Tetman Callis 0 Comments 5:41 am

“I’ll tell you, it’s much easier to say why a poorly written story is bad than why a really good story is good.” – Mikhail Iossel, Love Like Water, Love Like Fire

Tetman Callis 0 Comments 5:28 am

“When you’re young, you think there’ll be plenty of time for everything in your life: counting all the grains of sand in the Sahara Desert, seeing all the people in the world, becoming greater than Jesus and Lenin and Lomonosov and Pushkin and Einstein all rolled into one, reuniting at some point with everyone you’ve met once in your life, befriending every man, falling in love with every woman. . . . Life is a process of gradually coming to terms with the meaning and the very concept of neverness.
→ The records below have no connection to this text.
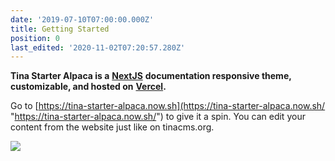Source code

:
 ```yaml
---
date: '2019-07-10T07:00:00.000Z'
title: Getting Started
position: 0
last_edited: '2020-11-02T07:20:57.280Z'
---
```

**Tina Starter Alpaca is a** [**NextJS**](https://nextjs.org) **documentation responsive theme, customizable, and hosted on** [**Vercel**](https://vercel.com)**.**

Go to [https://tina-starter-alpaca.now.sh](https://tina-starter-alpaca.now.sh/ "https://tina-starter-alpaca.now.sh/") to give it a spin. You can edit your content from the website just like on tinacms.org.

![](/images/notebook.jpg)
Never—well, so be it. Quoth the raven: Oh well, them’s the breaks. Get used to it. Get over it. Life is a perishable proposition of rapidly diminishing returns. You could’ve become this or that; you could’ve been here and there and everywhere; but that didn’t happen—and well, so be it. There won’t be, in the end of your life, a joyous, transcendentally meaningful regathering of everyone you’ve ever met on your path, with stories shared and wine flowing and laughter lilting and happiness abounding and life never-ending—well, so be it.” – Mikhail Iossel, “Life: How Was It?”